Blessed by nature, and made famous by the popular TV hit series Game of Thrones, Iceland has become one of the world’s hottest countries. Tourists flock there in droves to enjoy road trips around its magic circle, to see its magnificent volcanic landscape, sulphur pools, lagoons, icebergs, waterfalls and its incredible Northern Lights. And this is despite being a notoriously expensive to visit.

This may sound like great news for any country but for Iceland being a tourist trap has become a threat to its beauty. Iceland’s government is now considering a tourist tax. The alternative would be to limit sightseers’ access to the country’s most popular spots.

“All of us have to be careful not to become victims of our own success,” Thordis Kolbrun Reykfjord Gylfadottir, Iceland’s tourism minister, said in a recent interview in Reykjavik.

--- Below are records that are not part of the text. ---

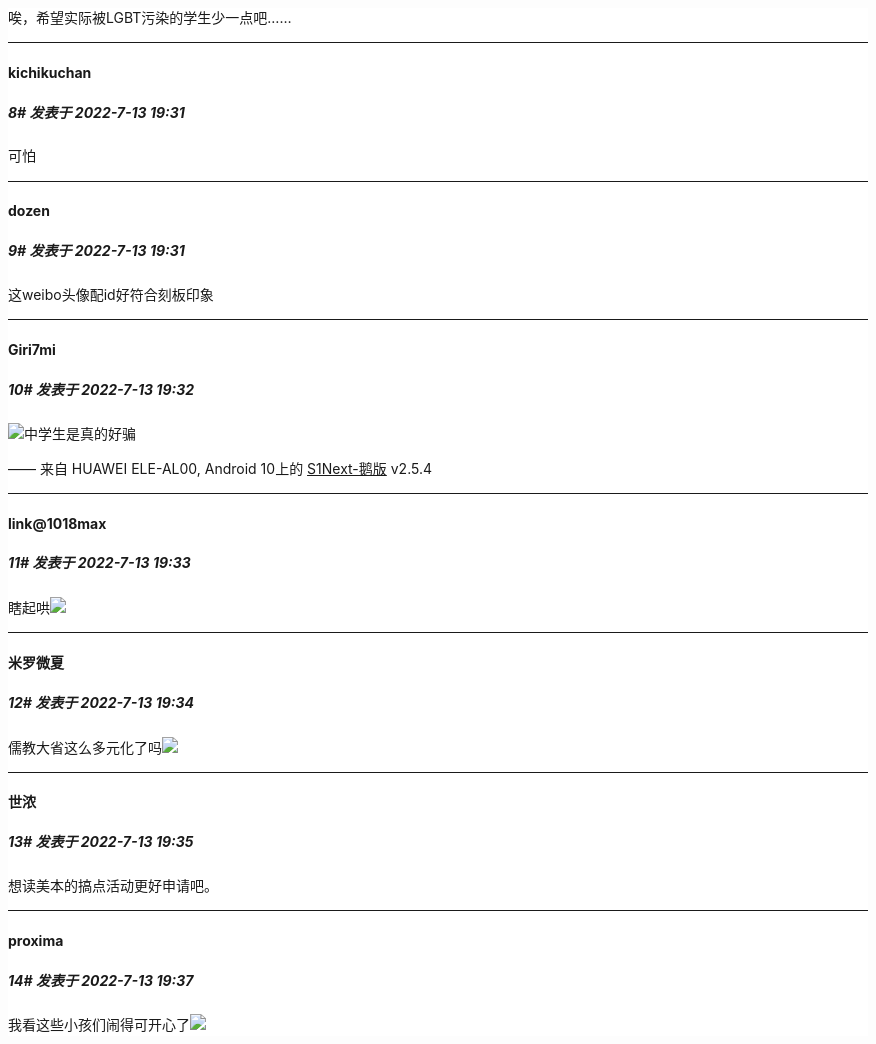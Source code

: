 唉，希望实际被LGBT污染的学生少一点吧……

*****

####  kichikuchan  
##### 8#       发表于 2022-7-13 19:31

可怕

*****

####  dozen  
##### 9#       发表于 2022-7-13 19:31

这weibo头像配id好符合刻板印象

*****

####  Giri7mi  
##### 10#       发表于 2022-7-13 19:32

<img src="https://static.saraba1st.com/image/smiley/face2017/004.gif" referrerpolicy="no-referrer">中学生是真的好骗

—— 来自 HUAWEI ELE-AL00, Android 10上的 [S1Next-鹅版](https://github.com/ykrank/S1-Next/releases) v2.5.4

*****

####  link@1018max  
##### 11#       发表于 2022-7-13 19:33

瞎起哄<img src="https://static.saraba1st.com/image/smiley/face2017/003.png" referrerpolicy="no-referrer">

*****

####  米罗微夏  
##### 12#       发表于 2022-7-13 19:34

儒教大省这么多元化了吗<img src="https://static.saraba1st.com/image/smiley/face2017/067.png" referrerpolicy="no-referrer">

*****

####  世浓  
##### 13#       发表于 2022-7-13 19:35

想读美本的搞点活动更好申请吧。

*****

####  proxima  
##### 14#       发表于 2022-7-13 19:37

我看这些小孩们闹得可开心了<img src="https://static.saraba1st.com/image/smiley/face2017/065.png" referrerpolicy="no-referrer">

She may have a good point. Visitors’ numbers have grown from 490,000 in 2010 to an estimated 2.3 million this year. To put that into perspective, Iceland’s population totals less than 340,000. In income terms the forecast for 2017 is 560 billion kronur ($5.1 billion), according to Islandsbanki, the country’s second-largest lender.

What’s the concern?

However, the concern is that the natural treasures may be destroyed by the sheer weight of tourism. Gylfadottir worries that overcrowding may ruin the experience for visitors and spoil natural treasures such as Thingvellir, a UNESCO World Heritage Site, and the Jokulsarlon glacier lagoon on the island’s southeastern coast.

The tourism minister warned “Some areas are simply unable to facilitate 1 million visitors every year. If we allow more people into areas like that, we’re losing what makes them special – unique pearls of nature that are a part of our image and of what we’re selling.”

If the tax hike goes ahead, it would increase the already hefty holiday money tourists would have to spend. According to Islandsbanki, hotel rooms are often a third more expensive than in other Nordic capitals and the cost of alcohol almost double than the EU average price.